I am thrilled to announce that I have recently had the privilege of being invited to speak on an expert panel at the International Meeting on Simulation in Healthcare (IMSH) on January 24th. The topic is regarding how serious games can play a role in healthcare education, both on a consumer and CME level.
First, I should properly introduce the conference. The IMSH, which is hosted by the Society for Simulation in Healthcare (SSIH) from January 23rd through the 26th in New Orleans, is a well known conference that features hundreds of sessions, including high fidelity simulations such as computer controlled mannequins and other advanced training technologies. To be invited to participate in this type of event is a great honor because generally, online games and simulations in the healthcare field have not been considered advantageous enough to invest in. However, with my team’s success in its business ventures involving immersive simulations for health education and development of Adobe Flash based virtual machines, the SSIH is interested in our ideas for incorporating serious online games and simulations into healthcare education.
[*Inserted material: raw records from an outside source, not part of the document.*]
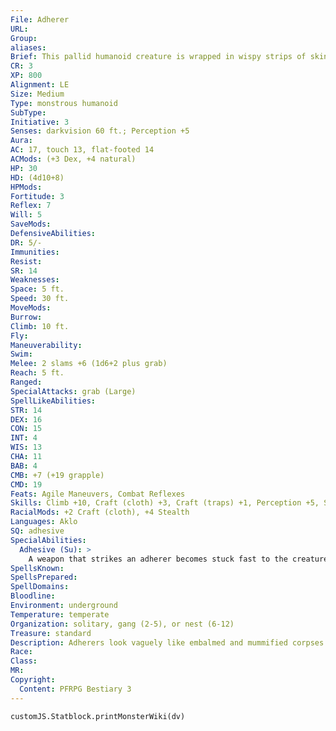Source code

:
 ```yaml
---
File: Adherer
URL: 
Group: 
aliases: 
Brief: This pallid humanoid creature is wrapped in wispy strips of skin, with bits of detritus and a sour stink clinging to it.
CR: 3
XP: 800
Alignment: LE
Size: Medium
Type: monstrous humanoid
SubType: 
Initiative: 3
Senses: darkvision 60 ft.; Perception +5
Aura: 
AC: 17, touch 13, flat-footed 14
ACMods: (+3 Dex, +4 natural)
HP: 30
HD: (4d10+8)
HPMods: 
Fortitude: 3
Reflex: 7
Will: 5
SaveMods: 
DefensiveAbilities: 
DR: 5/-
Immunities: 
Resist: 
SR: 14
Weaknesses: 
Space: 5 ft.
Speed: 30 ft.
MoveMods: 
Burrow: 
Climb: 10 ft.
Fly: 
Maneuverability: 
Swim: 
Melee: 2 slams +6 (1d6+2 plus grab)
Reach: 5 ft.
Ranged: 
SpecialAttacks: grab (Large)
SpellLikeAbilities: 
STR: 14
DEX: 16
CON: 15
INT: 4
WIS: 13
CHA: 11
BAB: 4
CMB: +7 (+19 grapple)
CMD: 19
Feats: Agile Maneuvers, Combat Reflexes
Skills: Climb +10, Craft (cloth) +3, Craft (traps) +1, Perception +5, Stealth +11
RacialMods: +2 Craft (cloth), +4 Stealth
Languages: Aklo
SQ: adhesive
SpecialAbilities:
  Adhesive (Su): >
    A weapon that strikes an adherer becomes stuck fast to the creature's adhesive flesh unless the wielder succeeds at a DC 14 Reflex save. A creature adjacent to the adherer can attempt to pry off a stuck weapon with a DC 17 Strength check, but doing so provokes an attack of opportunity from the adherer. The adherer's adhesive flesh gives it a +8 racial bonus on grapple checks. It can attempt to grapple a foe without spending an action whenever a creature successfully hits it with a natural attack or an unarmed strike.  An adherer does not gain the grappled condition when it grapples a foe, nor does it provoke attacks of opportunity when it attempts to do so. Fire can temporarily burn away an adherer's adhesive coating-whenever an adherer takes at least 10 points of fire damage, it loses its adhesive special quality for 1d4 rounds. Universal solvent, alchemical solvent, or a similar fluid removes an adherer's adhesive quality for 1 hour if it fails a DC 15 Reflex save, or for 1d4 rounds if it makes the save. The adherer's skin loses its adhesive quality 1 hour after the adherer dies. An adherer can release anything stuck to it as a free action. The save DCs are Constitution-based.
SpellsKnown: 
SpellsPrepared: 
SpellDomains: 
Bloodline: 
Environment: underground
Temperature: temperate
Organization: solitary, gang (2-5), or nest (6-12)
Treasure: standard
Description: Adherers look vaguely like embalmed and mummified corpses wrapped in dirty linen, but they are in fact otherworldly beings of an entirely different nature.  Transformed by hideous processes on the Ethereal Plane, their bodies are riddled with tiny, adhesive strands that can stick to anything, allowing adherers to bind their enemies' weapons and capture living creatures for their depraved rituals.  Though once human, adherers have forgotten all traces of humanity, and now hunt their former kindred with gleeful abandon. Adherers digest food unusually slowly, and as such can feed on a single creature (humans are their favorite meal) for days or even weeks, taking only one or two bites a day and forcing their living captives to endure a hellish, drawn-out death.
Race: 
Class: 
MR: 
Copyright:
  Content: PFRPG Bestiary 3
---
```

```dataviewjs
customJS.Statblock.printMonsterWiki(dv)
```
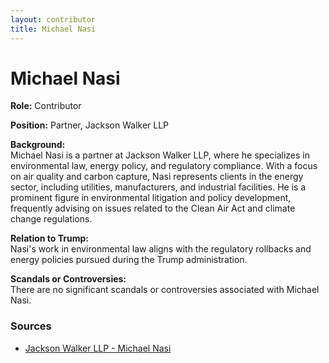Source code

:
 ```yaml
---
layout: contributor  
title: Michael Nasi
---
```


# Michael Nasi

**Role:** Contributor

**Position:** Partner, Jackson Walker LLP

**Background:**  
Michael Nasi is a partner at Jackson Walker LLP, where he specializes in environmental law, energy policy, and regulatory compliance. With a focus on air quality and carbon capture, Nasi represents clients in the energy sector, including utilities, manufacturers, and industrial facilities. He is a prominent figure in environmental litigation and policy development, frequently advising on issues related to the Clean Air Act and climate change regulations.

**Relation to Trump:**  
Nasi's work in environmental law aligns with the regulatory rollbacks and energy policies pursued during the Trump administration.

**Scandals or Controversies:**  
There are no significant scandals or controversies associated with Michael Nasi.

### Sources
- [Jackson Walker LLP - Michael Nasi](https://www.jw.com/people/michael-nasi/)
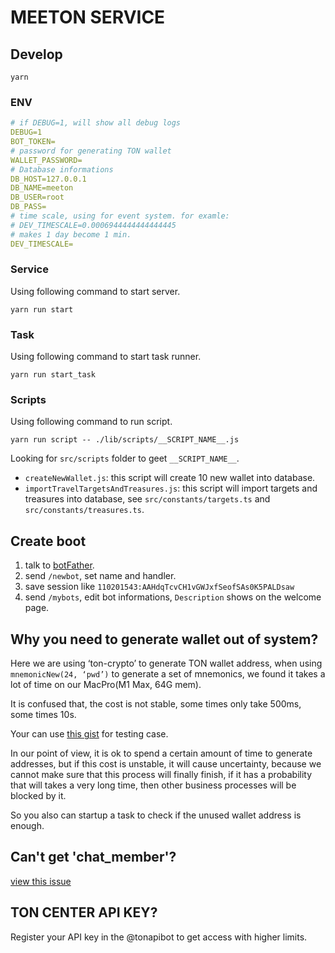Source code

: # MEETON SERVICE

## Develop

```
yarn
```

### ENV
```yaml
# if DEBUG=1, will show all debug logs
DEBUG=1
BOT_TOKEN=
# password for generating TON wallet
WALLET_PASSWORD=
# Database informations
DB_HOST=127.0.0.1
DB_NAME=meeton
DB_USER=root
DB_PASS=
# time scale, using for event system. for examle:
# DEV_TIMESCALE=0.0006944444444444445
# makes 1 day become 1 min.
DEV_TIMESCALE=
```

### Service

Using following command to start server.

```
yarn run start
```

### Task

Using following command to start task runner.

```
yarn run start_task
```

### Scripts

Using following command to run script.

```
yarn run script -- ./lib/scripts/__SCRIPT_NAME__.js
```

Looking for `src/scripts` folder to geet `__SCRIPT_NAME__`.

* `createNewWallet.js`: this script will create 10 new wallet into database.
* `importTravelTargetsAndTreasures.js`: this script will import targets and treasures into database, see `src/constants/targets.ts` and `src/constants/treasures.ts`.

## Create boot

1. talk to [botFather](https://t.me/botfather).
2. send `/newbot`, set name and handler.
3. save session like `110201543:AAHdqTcvCH1vGWJxfSeofSAs0K5PALDsaw`
4. send `/mybots`, edit bot informations, `Description` shows on the welcome page.

## Why you need to generate wallet out of system?

Here we are using ‘ton-crypto’ to generate TON wallet address, when using `mnemonicNew(24, ‘pwd’)` to generate a set of mnemonics, we found it takes a lot of time on our MacPro(M1 Max, 64G mem).

It is confused that, the cost is not stable, some times only take 500ms, some times 10s.

Your can use [this gist](https://gist.github.com/sekaiamber/0f80fdffc8dbf11cdf2c92a8e5bfd747
) for testing case.

In our point of view, it is ok to spend a certain amount of time to generate addresses, but if this cost is unstable, it will cause uncertainty, because we cannot make sure that this process will finally finish, if it has a probability that will takes a very long time, then other business processes will be blocked by it.

So you also can startup a task to check if the unused wallet address is enough.


## Can't get 'chat_member'?

[view this issue](https://github.com/yagop/node-telegram-bot-api/issues/923)

## TON CENTER API KEY?

Register your API key in the @tonapibot to get access with higher limits.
My perspective is to look at serious games in terms of business opportunities. In the non-profit medical arena this usually means creating a business model that funders respect despite being associated with fun and games. With the ability to reach masses of people both affordably and effectively, online Adobe Flash programmed games and simulations can provide a unique answer to institutional mission and educational objectives. For instance, our success with BlueKids for the Children’s Health Education Center has set a benchmark for the online delivery of educational material via the Internet for use within public schools. The Children’s Health Education Center (CHEC), in Milwaukee, Wisconsin has been offering immersive game-like simulations to teach about bullying, peer pressure and drugs, tobacco and alcohol since 2004 and have seen steady growth since its inception. In the last four years, the size of the user base has grown from about 4,000 to 40,000 users per school year. With an average of ten health lessons per subject, the Children’s Health Education Center will provide around 400,000 educational sessions this academic year, alone.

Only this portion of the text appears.